Markels houding was misschien evenzeer te wijten aan innerlijke beslommeringen als aan een aangeboren overtuiging van superioriteit. Soms zei hij iets medelevends. Toen hij een wondje op Barch's kin zag, vroeg hij: 'Hoe kom je daaraan?'
'Ik heb me gesneden bij het scheren,' antwoordde Barch.
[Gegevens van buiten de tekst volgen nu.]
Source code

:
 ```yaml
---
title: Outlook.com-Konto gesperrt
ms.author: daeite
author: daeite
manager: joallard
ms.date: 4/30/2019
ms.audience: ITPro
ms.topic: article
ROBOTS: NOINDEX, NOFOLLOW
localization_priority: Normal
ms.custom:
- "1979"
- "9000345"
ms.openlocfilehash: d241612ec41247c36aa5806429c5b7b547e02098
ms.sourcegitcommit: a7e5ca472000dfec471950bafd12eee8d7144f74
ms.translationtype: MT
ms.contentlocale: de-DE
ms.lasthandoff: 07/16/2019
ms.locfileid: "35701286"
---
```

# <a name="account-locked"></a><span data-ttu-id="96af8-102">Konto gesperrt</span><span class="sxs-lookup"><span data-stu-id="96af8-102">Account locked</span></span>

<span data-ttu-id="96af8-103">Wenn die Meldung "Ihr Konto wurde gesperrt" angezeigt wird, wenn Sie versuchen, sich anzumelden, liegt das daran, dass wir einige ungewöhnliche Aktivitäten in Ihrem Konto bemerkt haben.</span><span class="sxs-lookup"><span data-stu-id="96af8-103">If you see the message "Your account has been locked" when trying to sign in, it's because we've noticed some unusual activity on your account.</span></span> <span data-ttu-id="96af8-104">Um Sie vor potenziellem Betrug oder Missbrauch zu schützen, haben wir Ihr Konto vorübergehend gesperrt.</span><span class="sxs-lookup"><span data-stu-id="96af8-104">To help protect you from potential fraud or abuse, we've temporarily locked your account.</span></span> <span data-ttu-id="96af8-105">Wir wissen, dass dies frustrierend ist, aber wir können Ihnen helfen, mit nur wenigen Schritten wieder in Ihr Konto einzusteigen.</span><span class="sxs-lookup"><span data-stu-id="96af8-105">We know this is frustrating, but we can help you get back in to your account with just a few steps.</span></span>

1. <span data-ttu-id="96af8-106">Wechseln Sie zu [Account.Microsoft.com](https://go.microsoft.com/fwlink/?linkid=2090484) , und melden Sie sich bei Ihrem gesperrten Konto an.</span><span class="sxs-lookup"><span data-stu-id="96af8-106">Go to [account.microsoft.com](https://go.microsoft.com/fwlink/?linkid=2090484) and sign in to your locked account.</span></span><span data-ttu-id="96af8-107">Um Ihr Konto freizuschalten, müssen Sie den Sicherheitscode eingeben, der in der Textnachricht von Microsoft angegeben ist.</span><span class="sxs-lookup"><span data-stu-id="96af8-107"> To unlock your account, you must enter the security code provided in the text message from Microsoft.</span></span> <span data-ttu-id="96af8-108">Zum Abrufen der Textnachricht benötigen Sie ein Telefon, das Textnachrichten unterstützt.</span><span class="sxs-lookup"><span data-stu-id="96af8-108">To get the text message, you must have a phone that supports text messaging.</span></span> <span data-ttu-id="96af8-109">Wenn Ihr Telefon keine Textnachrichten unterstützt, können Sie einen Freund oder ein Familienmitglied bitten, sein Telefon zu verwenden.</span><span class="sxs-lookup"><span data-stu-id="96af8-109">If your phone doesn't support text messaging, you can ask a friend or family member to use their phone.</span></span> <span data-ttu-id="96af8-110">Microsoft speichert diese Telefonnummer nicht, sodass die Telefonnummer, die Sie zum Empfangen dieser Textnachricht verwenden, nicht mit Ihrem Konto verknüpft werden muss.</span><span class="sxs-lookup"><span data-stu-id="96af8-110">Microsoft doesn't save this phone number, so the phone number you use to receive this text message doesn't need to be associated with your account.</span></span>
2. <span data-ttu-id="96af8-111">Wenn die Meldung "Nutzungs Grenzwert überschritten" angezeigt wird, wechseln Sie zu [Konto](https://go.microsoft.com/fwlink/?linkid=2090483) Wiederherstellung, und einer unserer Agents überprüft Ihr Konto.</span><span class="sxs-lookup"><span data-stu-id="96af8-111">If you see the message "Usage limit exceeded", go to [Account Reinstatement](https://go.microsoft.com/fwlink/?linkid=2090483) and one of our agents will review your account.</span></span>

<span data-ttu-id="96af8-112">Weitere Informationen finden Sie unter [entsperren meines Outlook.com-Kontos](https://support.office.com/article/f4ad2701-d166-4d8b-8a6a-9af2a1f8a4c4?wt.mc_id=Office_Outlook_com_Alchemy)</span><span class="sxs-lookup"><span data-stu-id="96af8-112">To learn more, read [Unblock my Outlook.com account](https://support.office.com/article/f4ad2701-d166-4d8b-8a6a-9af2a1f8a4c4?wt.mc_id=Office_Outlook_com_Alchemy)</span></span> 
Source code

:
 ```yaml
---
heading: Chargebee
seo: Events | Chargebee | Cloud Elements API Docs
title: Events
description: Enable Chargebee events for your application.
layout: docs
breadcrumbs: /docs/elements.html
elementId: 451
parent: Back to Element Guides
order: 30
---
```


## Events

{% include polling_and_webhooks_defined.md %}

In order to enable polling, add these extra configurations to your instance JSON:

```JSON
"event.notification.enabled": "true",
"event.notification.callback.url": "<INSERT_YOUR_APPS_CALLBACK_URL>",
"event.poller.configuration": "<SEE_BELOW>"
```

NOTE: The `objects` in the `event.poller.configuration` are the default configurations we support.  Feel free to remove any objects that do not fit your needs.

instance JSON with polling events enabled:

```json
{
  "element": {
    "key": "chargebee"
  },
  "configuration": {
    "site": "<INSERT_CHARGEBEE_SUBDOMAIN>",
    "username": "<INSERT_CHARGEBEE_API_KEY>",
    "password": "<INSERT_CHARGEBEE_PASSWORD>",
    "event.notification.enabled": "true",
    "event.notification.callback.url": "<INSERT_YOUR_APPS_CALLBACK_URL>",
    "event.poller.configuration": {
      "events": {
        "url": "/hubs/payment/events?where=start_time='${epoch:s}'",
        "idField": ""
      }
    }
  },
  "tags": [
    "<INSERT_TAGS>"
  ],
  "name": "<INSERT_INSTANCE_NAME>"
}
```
Markels wenkbrauwen bewogen verrast. Hij ging de koepel binnen en kwam even daarna terug met een flesje heldere vloeistof. 'Smeer dit op je gezicht en je hoeft je nooit meer te scheren.'
Barch monsterde het flesje met een bedenkelijk gezicht. 'Ik heb wel 's gehoord van zulk spul. Het haalt je gezicht tegelijk met je baard weg.'
Markel schudde vriendelijk zijn hoofd. 'Daar hoef je je in dit geval geen zorgen over te maken.' Hij wendde zich af maar zei toen: 'Vandaag komt er een schip. Mijn gezin zal aan boord zijn. We zullen hen om elf uur statig ontvangen. Is dat duidelijk?'
'Ja meneer,' zei Barch.
'Je bent op de hoogte van de landingsprocedure?'
'Helemaal,' zei Barch.
Markel knikte en vervolgde zijn weg over het terras. De ruimte onder zijn sandalen gaf hem een vloeiende, veerkrachtige gang. Barch liep naar de kamers die hij met Darran deelde en bracht het ontharingsmiddel behoedzaam aan op zijn gezicht. Toen hij daarna over zijn wangen streek, waren de stoppels verdwenen.